Ecosystem services (ES) are defined as the contributions of ecosystems to the human well-being (Potschin & Haines-Young 2016). These contributions are those properties of ecosystems appreciated by humans for their benefits. Different conceptual frameworks have been identified for the assessment of ES (Schröter et al. 2014; Villamagna et al. 2013). These frameworks identify the different components, and interactions between these, which affect the final delivery of the ES and their associated benefits. In particular, the ES capacity is defined as the potential of ecosystems to provide services appreciated by humans, while ES flow refers to the actual use of the ES and occurs at the location where an ES enters within a utility or production function (Villamagna et al. 2013; Schröter et al. 2014). This study assesses the ES capacity and flow in the multifunctional landscapes of Malta (Central Mediterranean), shaped by the geo-climatic conditions and human exploitation over several millennia, to deliver key ES.

Materials and Methods

Selected indicators were used to assess the ES capacity and flow in the landscapes of the Maltese islands. Given the focus on the capacity and flow of ecosystem services in landscapes, ES delivered by terrestrial ecosystems were investigated in this study (Table 1). The assessment of ES in Malta, a small island state, presents a number of challenges, mostly associated with the availability of land use and other spatial data at relevant scales, and the scale of the existing spatial data. For the purpose of this study a tiered mapping approach, which makes use of different land-use dataset and ES assessment methods, was implemented.

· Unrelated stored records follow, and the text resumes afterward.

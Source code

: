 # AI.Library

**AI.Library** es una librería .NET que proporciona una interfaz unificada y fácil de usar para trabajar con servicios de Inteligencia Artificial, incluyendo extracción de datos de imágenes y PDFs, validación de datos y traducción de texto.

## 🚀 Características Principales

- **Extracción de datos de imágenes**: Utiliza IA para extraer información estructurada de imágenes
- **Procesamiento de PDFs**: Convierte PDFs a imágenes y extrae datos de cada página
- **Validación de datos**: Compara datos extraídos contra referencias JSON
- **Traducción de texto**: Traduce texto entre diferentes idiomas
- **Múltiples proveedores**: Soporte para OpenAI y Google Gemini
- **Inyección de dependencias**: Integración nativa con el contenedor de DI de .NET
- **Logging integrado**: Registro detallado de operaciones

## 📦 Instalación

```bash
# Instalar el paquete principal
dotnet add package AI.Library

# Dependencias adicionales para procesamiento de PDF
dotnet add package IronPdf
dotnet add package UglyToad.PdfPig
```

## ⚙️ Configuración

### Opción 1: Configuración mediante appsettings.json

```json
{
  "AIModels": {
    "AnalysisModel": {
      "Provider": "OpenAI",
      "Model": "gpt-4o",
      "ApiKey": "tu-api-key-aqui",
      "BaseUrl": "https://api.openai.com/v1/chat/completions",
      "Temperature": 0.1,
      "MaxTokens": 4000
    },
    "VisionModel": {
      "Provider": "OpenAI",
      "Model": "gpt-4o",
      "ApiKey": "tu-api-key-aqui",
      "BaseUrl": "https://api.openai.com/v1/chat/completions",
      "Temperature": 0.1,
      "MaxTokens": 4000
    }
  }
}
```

Table 1 – Overview of selected ES categories and capacity and flow indicators.

Ecosystem Service (CICES 4.3) Indicator Capacity/Flow
Cultivated crops Irrigated land Capacity/Flow
Reared animals and their outputs Honey Production Capacity
Materials from plants, algae and animals for agricultural use Rain-fed agricultural land Capacity/Flow
Pollination and seed dispersal Pollinator Diversity Capacity
Pollination and seed dispersal Value of crop pollination Flow
Dilution by atmosphere, freshwater and marine ecosystems Pollutant deposition velocity Capacity
Dilution by atmosphere, freshwater and marine ecosystems Dilution of atmospheric pollutants Flow
Physical use of land- /seascapes in different environmental settings Species and habitats of community importance Capacity
Physical use of land- /seascapes in different environmental settings Site visitation Flow

Results and Discussion

Results obtained in this study provide a first assessment of the contribution of ecosystems to the delivery of key ES in the multi-functional landscapes of the Maltese Islands, and elicit the existing links between biodiversity and ES capacity and flows. In general, ES maps indicate that the conservation of ecosystem diversity in multifunctional landscapes is particularly important for the delivery of key ES. Results obtained here demonstrate how ecosystems contribute to the delivery of ES bundles. In addition, these can be used to assess how ES capacity and flows change between different multi-functional landscapes with different land cover and across land use gradients, example across a coastal – rural – urban gradient. In conclusion, the assessment of ES capacity and flows allows for monitoring sustainable ES use, and provide important information when assessing how land-use change may affect the delivery of ES, and associated benefits.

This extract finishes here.